## YOUR OBJECTIVE
Only lines that contain the word "dilated" belong in the answer; copy them from the records below.

----- MATERIAL TO PROCESS

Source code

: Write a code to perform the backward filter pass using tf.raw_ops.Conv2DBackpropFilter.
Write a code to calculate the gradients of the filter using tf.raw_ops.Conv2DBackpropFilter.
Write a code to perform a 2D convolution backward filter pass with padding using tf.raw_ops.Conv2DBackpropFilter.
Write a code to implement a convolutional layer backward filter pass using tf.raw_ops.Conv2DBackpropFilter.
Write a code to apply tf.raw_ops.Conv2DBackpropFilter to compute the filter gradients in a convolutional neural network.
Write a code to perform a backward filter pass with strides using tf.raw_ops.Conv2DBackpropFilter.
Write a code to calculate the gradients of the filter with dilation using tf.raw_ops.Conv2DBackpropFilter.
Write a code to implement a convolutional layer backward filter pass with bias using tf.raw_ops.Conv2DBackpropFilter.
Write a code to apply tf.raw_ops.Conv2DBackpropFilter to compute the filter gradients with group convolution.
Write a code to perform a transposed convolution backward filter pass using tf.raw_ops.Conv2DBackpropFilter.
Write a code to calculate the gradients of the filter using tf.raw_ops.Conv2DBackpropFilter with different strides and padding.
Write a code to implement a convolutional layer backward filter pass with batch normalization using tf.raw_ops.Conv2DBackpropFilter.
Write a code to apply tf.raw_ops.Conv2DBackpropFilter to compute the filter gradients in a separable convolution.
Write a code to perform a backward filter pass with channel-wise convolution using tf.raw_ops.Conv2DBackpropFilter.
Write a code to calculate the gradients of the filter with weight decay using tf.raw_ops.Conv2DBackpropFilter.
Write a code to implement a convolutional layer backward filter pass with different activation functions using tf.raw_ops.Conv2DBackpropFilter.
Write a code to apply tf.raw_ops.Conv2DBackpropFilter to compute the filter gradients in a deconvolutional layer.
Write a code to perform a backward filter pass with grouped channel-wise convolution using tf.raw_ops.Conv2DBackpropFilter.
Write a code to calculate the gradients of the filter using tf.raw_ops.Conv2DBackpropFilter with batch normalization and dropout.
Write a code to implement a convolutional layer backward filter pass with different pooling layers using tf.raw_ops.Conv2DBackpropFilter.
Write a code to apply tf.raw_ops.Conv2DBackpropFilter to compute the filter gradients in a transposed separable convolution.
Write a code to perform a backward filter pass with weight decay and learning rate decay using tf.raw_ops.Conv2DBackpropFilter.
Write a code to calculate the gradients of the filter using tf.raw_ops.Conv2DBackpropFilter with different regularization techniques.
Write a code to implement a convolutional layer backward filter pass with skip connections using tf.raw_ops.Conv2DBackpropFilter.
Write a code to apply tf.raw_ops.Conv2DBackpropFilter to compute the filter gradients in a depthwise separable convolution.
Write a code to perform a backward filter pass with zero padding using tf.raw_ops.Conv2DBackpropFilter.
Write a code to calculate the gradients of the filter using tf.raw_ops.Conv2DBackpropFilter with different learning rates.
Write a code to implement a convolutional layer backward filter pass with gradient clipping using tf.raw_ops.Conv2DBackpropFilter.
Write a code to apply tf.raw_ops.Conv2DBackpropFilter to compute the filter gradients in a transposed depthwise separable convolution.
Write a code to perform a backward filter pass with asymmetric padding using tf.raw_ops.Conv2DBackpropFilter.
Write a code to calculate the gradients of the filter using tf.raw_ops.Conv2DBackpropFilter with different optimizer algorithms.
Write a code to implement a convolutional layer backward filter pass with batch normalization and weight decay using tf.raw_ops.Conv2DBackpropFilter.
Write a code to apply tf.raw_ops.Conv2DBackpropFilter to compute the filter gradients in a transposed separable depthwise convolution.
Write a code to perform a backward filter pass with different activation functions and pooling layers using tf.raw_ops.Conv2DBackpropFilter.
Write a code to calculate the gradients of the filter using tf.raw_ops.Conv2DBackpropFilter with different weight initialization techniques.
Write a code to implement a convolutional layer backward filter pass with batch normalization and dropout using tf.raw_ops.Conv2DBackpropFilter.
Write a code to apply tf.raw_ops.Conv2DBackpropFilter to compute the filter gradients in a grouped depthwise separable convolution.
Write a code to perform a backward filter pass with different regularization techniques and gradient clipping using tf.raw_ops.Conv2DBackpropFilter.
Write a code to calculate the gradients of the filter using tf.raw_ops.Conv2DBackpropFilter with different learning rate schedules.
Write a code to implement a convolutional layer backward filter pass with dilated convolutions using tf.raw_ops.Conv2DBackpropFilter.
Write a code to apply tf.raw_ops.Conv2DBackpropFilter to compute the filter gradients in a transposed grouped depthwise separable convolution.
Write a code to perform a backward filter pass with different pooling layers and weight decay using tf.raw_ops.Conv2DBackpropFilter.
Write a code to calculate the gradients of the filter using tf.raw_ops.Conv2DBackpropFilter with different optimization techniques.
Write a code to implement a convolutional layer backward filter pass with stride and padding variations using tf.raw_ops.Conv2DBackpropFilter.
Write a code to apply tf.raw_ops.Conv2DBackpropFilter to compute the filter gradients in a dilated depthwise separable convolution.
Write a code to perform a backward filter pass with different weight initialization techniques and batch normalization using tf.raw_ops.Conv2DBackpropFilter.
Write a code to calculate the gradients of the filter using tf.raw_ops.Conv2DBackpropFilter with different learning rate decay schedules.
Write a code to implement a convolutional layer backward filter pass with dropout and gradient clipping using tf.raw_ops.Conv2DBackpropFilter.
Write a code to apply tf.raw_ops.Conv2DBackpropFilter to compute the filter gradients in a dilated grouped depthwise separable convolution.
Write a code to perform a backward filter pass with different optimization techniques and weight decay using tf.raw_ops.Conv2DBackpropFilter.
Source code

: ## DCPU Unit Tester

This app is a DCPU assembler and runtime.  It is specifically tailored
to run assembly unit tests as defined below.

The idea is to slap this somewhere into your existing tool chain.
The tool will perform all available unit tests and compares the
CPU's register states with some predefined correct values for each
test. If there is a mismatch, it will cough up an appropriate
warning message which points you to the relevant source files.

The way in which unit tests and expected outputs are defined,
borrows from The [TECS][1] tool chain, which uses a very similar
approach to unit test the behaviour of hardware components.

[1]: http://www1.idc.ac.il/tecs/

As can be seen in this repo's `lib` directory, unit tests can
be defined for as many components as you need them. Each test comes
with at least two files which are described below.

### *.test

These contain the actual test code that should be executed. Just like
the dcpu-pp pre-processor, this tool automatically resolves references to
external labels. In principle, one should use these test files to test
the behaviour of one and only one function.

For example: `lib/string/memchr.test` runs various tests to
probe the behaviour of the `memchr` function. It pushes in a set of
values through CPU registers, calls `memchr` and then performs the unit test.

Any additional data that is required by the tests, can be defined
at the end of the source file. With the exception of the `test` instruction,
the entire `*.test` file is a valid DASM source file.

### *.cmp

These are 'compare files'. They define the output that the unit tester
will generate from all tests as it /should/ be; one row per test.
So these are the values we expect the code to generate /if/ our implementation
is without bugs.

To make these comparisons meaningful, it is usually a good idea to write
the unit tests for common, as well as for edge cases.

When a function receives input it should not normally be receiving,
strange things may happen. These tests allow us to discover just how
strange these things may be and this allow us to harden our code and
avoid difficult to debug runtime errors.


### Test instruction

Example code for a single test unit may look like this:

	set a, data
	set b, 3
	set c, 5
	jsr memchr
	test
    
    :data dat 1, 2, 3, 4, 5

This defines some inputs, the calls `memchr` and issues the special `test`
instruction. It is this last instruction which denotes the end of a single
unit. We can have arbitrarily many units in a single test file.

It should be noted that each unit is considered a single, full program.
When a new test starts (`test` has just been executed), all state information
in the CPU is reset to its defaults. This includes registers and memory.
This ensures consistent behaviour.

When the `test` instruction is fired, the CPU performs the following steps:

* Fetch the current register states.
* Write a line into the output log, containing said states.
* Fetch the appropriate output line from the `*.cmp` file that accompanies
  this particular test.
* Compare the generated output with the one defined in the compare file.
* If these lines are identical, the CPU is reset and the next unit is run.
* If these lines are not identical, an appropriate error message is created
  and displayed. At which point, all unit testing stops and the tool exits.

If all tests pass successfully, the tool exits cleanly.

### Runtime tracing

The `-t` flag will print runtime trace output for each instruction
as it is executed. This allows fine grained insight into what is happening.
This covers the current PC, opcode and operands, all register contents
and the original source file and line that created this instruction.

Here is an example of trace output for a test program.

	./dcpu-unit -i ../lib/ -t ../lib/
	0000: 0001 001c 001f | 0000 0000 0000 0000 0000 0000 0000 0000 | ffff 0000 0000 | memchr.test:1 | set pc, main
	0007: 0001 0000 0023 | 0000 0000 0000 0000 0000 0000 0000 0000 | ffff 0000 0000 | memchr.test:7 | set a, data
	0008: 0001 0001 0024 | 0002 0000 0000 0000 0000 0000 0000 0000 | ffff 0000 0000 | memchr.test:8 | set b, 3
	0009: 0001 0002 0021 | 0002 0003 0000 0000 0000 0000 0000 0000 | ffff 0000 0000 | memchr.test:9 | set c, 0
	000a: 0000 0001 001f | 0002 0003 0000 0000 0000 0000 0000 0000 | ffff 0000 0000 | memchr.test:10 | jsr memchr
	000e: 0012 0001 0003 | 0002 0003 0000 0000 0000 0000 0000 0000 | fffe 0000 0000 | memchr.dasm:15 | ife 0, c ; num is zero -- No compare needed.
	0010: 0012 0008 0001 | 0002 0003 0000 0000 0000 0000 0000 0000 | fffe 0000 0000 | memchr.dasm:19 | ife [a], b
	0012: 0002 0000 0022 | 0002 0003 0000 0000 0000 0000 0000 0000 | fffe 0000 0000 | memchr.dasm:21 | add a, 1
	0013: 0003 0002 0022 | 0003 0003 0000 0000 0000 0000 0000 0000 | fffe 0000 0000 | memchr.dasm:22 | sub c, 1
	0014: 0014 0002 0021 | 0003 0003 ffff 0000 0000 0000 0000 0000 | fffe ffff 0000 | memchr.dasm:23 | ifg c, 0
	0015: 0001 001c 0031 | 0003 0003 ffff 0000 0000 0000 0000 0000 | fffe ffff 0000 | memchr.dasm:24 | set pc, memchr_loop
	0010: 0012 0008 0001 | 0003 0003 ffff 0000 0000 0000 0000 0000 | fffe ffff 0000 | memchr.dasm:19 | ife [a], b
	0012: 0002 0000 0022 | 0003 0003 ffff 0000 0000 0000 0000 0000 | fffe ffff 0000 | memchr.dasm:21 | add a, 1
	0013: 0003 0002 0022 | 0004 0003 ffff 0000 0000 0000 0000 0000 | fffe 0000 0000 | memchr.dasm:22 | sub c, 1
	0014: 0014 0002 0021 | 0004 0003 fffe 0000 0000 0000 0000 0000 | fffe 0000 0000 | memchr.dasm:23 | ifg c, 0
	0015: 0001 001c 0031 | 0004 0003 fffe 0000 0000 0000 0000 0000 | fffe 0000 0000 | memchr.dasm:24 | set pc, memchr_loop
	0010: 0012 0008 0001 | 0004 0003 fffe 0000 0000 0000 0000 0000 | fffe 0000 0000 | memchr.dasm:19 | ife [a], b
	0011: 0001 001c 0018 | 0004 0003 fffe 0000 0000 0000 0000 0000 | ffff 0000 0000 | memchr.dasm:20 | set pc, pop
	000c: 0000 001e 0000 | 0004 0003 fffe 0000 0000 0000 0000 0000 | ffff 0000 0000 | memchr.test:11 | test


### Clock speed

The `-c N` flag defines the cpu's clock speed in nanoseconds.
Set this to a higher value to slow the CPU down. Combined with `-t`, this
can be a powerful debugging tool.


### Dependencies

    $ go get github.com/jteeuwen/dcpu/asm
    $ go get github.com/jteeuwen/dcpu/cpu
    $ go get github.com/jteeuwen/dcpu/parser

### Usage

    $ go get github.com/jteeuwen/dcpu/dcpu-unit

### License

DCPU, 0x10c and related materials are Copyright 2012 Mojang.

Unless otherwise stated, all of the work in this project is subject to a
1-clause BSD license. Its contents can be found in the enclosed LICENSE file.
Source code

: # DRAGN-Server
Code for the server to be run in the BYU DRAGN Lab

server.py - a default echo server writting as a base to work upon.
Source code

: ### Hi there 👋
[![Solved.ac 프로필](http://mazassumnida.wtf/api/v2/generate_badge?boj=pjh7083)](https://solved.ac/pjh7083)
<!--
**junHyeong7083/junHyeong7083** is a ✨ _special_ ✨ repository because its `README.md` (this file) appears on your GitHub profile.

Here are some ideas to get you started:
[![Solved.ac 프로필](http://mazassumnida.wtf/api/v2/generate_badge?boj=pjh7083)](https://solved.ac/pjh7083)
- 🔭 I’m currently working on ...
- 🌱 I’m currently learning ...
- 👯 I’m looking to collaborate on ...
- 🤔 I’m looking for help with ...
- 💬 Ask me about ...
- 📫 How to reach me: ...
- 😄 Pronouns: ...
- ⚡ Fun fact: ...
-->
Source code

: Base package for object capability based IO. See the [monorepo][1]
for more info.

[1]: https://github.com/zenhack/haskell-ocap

----------

## EXERCISE OUTPUT
Write a code to implement a convolutional layer backward filter pass with dilated convolutions using tf.raw_ops.Conv2DBackpropFilter.
Write a code to apply tf.raw_ops.Conv2DBackpropFilter to compute the filter gradients in a dilated depthwise separable convolution.
Write a code to apply tf.raw_ops.Conv2DBackpropFilter to compute the filter gradients in a dilated grouped depthwise separable convolution.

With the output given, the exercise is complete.